(Plain-text document sources)
*** Begin section ***

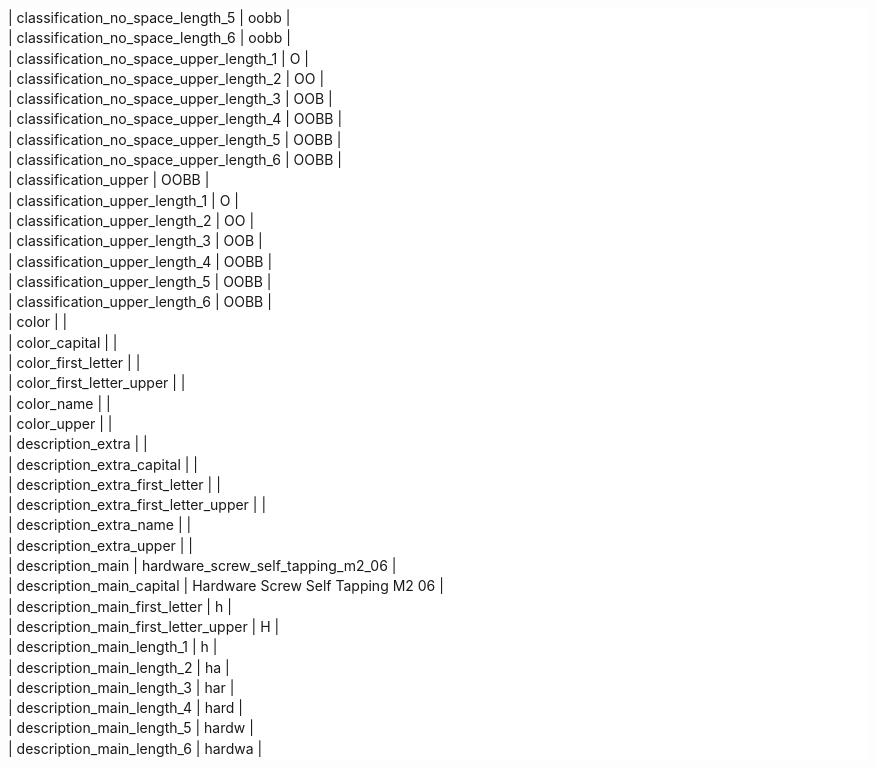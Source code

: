 | classification_no_space_length_5 | oobb |  
| classification_no_space_length_6 | oobb |  
| classification_no_space_upper_length_1 | O |  
| classification_no_space_upper_length_2 | OO |  
| classification_no_space_upper_length_3 | OOB |  
| classification_no_space_upper_length_4 | OOBB |  
| classification_no_space_upper_length_5 | OOBB |  
| classification_no_space_upper_length_6 | OOBB |  
| classification_upper | OOBB |  
| classification_upper_length_1 | O |  
| classification_upper_length_2 | OO |  
| classification_upper_length_3 | OOB |  
| classification_upper_length_4 | OOBB |  
| classification_upper_length_5 | OOBB |  
| classification_upper_length_6 | OOBB |  
| color |  |  
| color_capital |  |  
| color_first_letter |  |  
| color_first_letter_upper |  |  
| color_name |  |  
| color_upper |  |  
| description_extra |  |  
| description_extra_capital |  |  
| description_extra_first_letter |  |  
| description_extra_first_letter_upper |  |  
| description_extra_name |  |  
| description_extra_upper |  |  
| description_main | hardware_screw_self_tapping_m2_06 |  
| description_main_capital | Hardware Screw Self Tapping M2 06 |  
| description_main_first_letter | h |  
| description_main_first_letter_upper | H |  
| description_main_length_1 | h |  
| description_main_length_2 | ha |  
| description_main_length_3 | har |  
| description_main_length_4 | hard |  
| description_main_length_5 | hardw |  
| description_main_length_6 | hardwa |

*** End section ***

=== Problem description ===
Set down, exactly as they appear, the line holding "classification_upper_length_4 | OOBB |" and every line after it until the records end.

=== Response box ===
| classification_upper_length_4 | OOBB |  
| classification_upper_length_5 | OOBB |  
| classification_upper_length_6 | OOBB |  
| color |  |  
| color_capital |  |  
| color_first_letter |  |  
| color_first_letter_upper |  |  
| color_name |  |  
| color_upper |  |  
| description_extra |  |  
| description_extra_capital |  |  
| description_extra_first_letter |  |  
| description_extra_first_letter_upper |  |  
| description_extra_name |  |  
| description_extra_upper |  |  
| description_main | hardware_screw_self_tapping_m2_06 |  
| description_main_capital | Hardware Screw Self Tapping M2 06 |  
| description_main_first_letter | h |  
| description_main_first_letter_upper | H |  
| description_main_length_1 | h |  
| description_main_length_2 | ha |  
| description_main_length_3 | har |  
| description_main_length_4 | hard |  
| description_main_length_5 | hardw |  
| description_main_length_6 | hardwa |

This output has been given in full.